A team of DEA agents and Chicago police officers went to the house of Gregory McNeal, whom they suspected of selling cocaine from his home, and approached the house, carrying a battering ram.

After knocking on the door, they heard movement within and a voice say “the police are at the door.” They waited at least 20 seconds, and then broke down the door with their battering ram.

McNeal and Keith Collins were charged in federal court, and the district court denied McNeal’s motions to suppress admission of the cocaine. The jury found them guilty, and they appealed.

In a decision by Judge Richard A. Posner, the Seventh Circuit reversed McNeal’s conviction, holding the search was unlawful, but affirmed Collins’ conviction, but without prejudice.

Before addressing the merits of McNeal’s suppression motion, the court affirmed Collins’ conviction, and ordered that M. Engin Derkunt, Collins’ attorney, show cause why he should not be sanctioned for professional misconduct.

Derkunt devoted his entire appellate brief to arguing that the federal criminal code is unconstitutional, an argument the court found “unbelievably frivolous.” The court also ordered that a copy of its opinion be sent to the disciplinary authorities in Texas, where Derkunt practices.

However, the court’s affirmance was without prejudice to Collins should he choose to seek relief on ineffective assistance of counsel grounds.

Turning to McNeal’s appeal, the court concluded that the officers’ warrantless entry into the home was unlawful.

The following facts had led the district court to conclude that there were exigent circumstances justifying the entry: the officers heard movement within the home after they knocked on the door; and a voice inside said, “the police are at the door.”

The court of appeals reversed, reasoning, “[A]n emergency cannot be presumed in every case in which police barge into a person’s home unannounced. The government has presented no evidence that, like mink devouring their young when they hear a loud noise, criminals always (or at least in the vast majority of cases) set about to destroy evidence whenever the police knock on the door.”

The court emphasized differences between the case at bar and those in which courts have held that law-enforcement officers may not manufacture an emergency and then use the emergency to justify warrantless entry.

Similar to those cases, the officers here had time to get a warrant before going to the home, but did not do so. In contrast to those cases, however, the court found, “nothing happened; and it is the fact that nothing happened, rather than the ‘manufacture of exigent circumstances,’ that undermines the government’s position.”

The court posited that, if the police had heard “running feet” or other sounds signifying that evidence was about to be destroyed, after knocking and announcing their presence, the officers would be said to have “manufactured” the exigency.

Here, however, the court found exigency itself to be lacking, rejecting the government’s argument that merely knowing that there are drugs in a house creates an emergency that justifies dispensing with a warrant.

The court also rejected the government’s alternative argument – that McNeal consented to the search. Because the entry was unlawful, any consent was involuntary, the court concluded.

Accordingly, the court reversed McNeal’s conviction.

Analysis

The court’s reasoning points out what it considers an important distinction between exigent circumstances “manufactured” by the actions of the police, and the absence of exigent circumstances.
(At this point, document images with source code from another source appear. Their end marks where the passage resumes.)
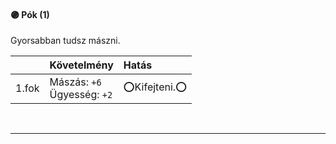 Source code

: #### 🟣 Pók (1)

Gyorsabban tudsz mászni.

| |  Követelmény | Hatás  |
| :----------- | :----------- | :----------- |
| 1.fok | Mászás:&nbsp;`+6`<br />Ügyesség:&nbsp;`+2` | ⭕Kifejteni.⭕ |

<br />

---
The court colorfully explained, “[A]n emergency cannot be presumed in every case in which police barge into a person’s home unannounced. The government has presented no evidence that, like mink devouring their young when they hear a loud noise, criminals always (or at least in the vast majority of cases) set about to destroy evidence whenever the police knock on the door.”

While witty, however, the court’s distinction lacks substance.
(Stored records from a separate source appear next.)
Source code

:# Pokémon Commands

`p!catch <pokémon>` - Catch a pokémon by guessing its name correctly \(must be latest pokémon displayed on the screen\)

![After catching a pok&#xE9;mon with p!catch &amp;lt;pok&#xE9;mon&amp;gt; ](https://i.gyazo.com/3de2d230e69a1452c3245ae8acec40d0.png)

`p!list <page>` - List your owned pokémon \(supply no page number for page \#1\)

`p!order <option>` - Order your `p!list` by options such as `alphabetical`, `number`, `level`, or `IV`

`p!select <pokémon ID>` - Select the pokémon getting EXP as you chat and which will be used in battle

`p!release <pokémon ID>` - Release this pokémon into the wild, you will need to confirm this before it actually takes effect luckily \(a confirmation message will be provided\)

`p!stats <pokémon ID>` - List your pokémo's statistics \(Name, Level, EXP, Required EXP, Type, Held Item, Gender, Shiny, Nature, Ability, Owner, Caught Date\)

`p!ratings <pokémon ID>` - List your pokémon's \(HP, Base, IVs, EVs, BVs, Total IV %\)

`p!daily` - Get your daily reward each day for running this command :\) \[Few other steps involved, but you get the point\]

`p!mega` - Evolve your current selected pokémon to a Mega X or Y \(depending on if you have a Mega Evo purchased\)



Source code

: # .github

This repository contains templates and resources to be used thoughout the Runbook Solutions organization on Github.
In U.S. v. Andrews, 442 F.3d 996, 1000 (7th Cir. 2006), the court stated the standard of review for exigent circumstances as follows: “[Warrantless] searches are constitutionally permissible … where there is probable cause and exigent circumstances create a compelling need for official action and insufficient time to secure a warrant. The government has the burden of proving that its officers had an objectively reasonable basis for believing such exigent circumstances existed at the time of the warrantless entry. Exigent circumstances have been found where officers had an objectively reasonable fear that evidence was about to be destroyed or removed. The relevant focus is whether the facts, as they appeared at the moment of entry, would lead a reasonable, experienced agent to believe that evidence might be destroyed or removed before a warrant could be secured (cites omitted).”

In the case at bar, the court concluded that “nothing happened” in response to the officers’ knocking, and therefore, there were no exigent circumstances.
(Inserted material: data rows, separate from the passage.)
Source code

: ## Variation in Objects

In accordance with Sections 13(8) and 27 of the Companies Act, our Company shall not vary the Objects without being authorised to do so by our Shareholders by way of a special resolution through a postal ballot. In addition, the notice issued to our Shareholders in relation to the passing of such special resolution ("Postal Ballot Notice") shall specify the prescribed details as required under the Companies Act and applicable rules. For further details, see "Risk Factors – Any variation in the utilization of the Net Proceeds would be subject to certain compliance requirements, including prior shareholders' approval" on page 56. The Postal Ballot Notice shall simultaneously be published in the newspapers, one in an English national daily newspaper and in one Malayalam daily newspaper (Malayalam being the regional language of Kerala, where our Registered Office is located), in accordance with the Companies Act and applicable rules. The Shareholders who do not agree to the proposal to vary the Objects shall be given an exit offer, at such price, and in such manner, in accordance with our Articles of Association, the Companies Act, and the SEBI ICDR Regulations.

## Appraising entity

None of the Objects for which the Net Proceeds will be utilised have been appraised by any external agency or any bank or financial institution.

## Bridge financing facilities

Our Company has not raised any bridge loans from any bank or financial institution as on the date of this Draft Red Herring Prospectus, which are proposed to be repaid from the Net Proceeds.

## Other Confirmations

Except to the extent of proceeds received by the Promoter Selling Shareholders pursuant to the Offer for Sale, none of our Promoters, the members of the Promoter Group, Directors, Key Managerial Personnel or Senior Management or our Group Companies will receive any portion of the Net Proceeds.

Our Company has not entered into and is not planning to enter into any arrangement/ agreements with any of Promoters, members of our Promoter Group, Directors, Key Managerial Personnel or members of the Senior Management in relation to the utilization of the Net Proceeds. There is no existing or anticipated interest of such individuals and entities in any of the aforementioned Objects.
The relevant inquiry, however, is whether, under the facts, a reasonable agent would believe that evidence might be destroyed before a warrant could be secured. Under that standard, exigent circumstances clearly were present, although the police manufactured those circumstances by their conduct.

The court does not state why there was probable cause to believe McNeal was selling drugs from his home, but accepts as true that probable cause was present; nevertheless, the officers did not obtain a warrant before going to the home. Assuming probable cause did exist, they should have. So, the court’s ultimate holding is correct.

However, it is correct because, once they arrived at the home in force, with a battering ram, but without a warrant, it was perfectly reasonable to believe evidence would be destroyed before one could be obtained.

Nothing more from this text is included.